§ WORK ORDER: Below is a listing. Quote from it, exactly, the lines from the one containing "- .NET Framework 4.6.1 and higher" down to the one containing "7. Open your", both ends included, and nothing else.

§ SOURCE MATERIAL:

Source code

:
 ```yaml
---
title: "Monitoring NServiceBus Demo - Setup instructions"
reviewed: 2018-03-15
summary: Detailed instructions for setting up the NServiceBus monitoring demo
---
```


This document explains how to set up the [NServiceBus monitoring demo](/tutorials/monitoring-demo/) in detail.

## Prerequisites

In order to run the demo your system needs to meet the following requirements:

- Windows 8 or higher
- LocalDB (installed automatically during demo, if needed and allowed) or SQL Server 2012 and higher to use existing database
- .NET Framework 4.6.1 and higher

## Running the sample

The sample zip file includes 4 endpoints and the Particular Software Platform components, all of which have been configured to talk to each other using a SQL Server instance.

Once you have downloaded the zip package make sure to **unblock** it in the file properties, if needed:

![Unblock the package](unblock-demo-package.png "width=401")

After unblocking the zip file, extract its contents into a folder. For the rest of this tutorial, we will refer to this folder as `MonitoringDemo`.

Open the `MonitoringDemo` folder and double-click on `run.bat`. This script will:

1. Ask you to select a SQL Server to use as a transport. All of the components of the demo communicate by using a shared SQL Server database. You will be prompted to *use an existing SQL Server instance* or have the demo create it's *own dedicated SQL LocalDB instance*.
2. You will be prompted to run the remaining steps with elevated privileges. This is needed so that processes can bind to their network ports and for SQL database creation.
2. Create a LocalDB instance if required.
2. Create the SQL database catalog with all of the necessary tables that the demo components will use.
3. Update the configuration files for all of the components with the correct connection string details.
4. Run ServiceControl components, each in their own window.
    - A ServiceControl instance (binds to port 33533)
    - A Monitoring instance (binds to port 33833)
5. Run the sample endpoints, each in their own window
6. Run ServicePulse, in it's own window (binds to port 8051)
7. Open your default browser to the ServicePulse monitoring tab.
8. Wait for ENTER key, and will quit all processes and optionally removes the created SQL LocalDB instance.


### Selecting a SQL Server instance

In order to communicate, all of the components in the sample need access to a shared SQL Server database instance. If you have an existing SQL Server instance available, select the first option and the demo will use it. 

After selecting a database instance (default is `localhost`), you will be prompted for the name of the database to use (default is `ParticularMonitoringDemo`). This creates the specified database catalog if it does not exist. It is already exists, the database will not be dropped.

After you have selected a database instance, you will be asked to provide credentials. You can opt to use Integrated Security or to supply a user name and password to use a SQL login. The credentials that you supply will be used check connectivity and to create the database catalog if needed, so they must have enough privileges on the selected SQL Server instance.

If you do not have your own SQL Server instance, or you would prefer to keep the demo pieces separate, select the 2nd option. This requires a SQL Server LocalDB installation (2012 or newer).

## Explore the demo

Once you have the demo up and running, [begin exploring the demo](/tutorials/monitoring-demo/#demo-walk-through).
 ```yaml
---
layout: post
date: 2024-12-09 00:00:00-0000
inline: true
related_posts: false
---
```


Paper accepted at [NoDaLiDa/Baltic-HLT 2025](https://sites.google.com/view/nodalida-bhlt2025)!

§ EXERCISE OUTPUT:
- .NET Framework 4.6.1 and higher

## Running the sample

The sample zip file includes 4 endpoints and the Particular Software Platform components, all of which have been configured to talk to each other using a SQL Server instance.

Once you have downloaded the zip package make sure to **unblock** it in the file properties, if needed:

![Unblock the package](unblock-demo-package.png "width=401")

After unblocking the zip file, extract its contents into a folder. For the rest of this tutorial, we will refer to this folder as `MonitoringDemo`.

Open the `MonitoringDemo` folder and double-click on `run.bat`. This script will:

1. Ask you to select a SQL Server to use as a transport. All of the components of the demo communicate by using a shared SQL Server database. You will be prompted to *use an existing SQL Server instance* or have the demo create it's *own dedicated SQL LocalDB instance*.
2. You will be prompted to run the remaining steps with elevated privileges. This is needed so that processes can bind to their network ports and for SQL database creation.
2. Create a LocalDB instance if required.
2. Create the SQL database catalog with all of the necessary tables that the demo components will use.
3. Update the configuration files for all of the components with the correct connection string details.
4. Run ServiceControl components, each in their own window.
    - A ServiceControl instance (binds to port 33533)
    - A Monitoring instance (binds to port 33833)
5. Run the sample endpoints, each in their own window
6. Run ServicePulse, in it's own window (binds to port 8051)
7. Open your default browser to the ServicePulse monitoring tab.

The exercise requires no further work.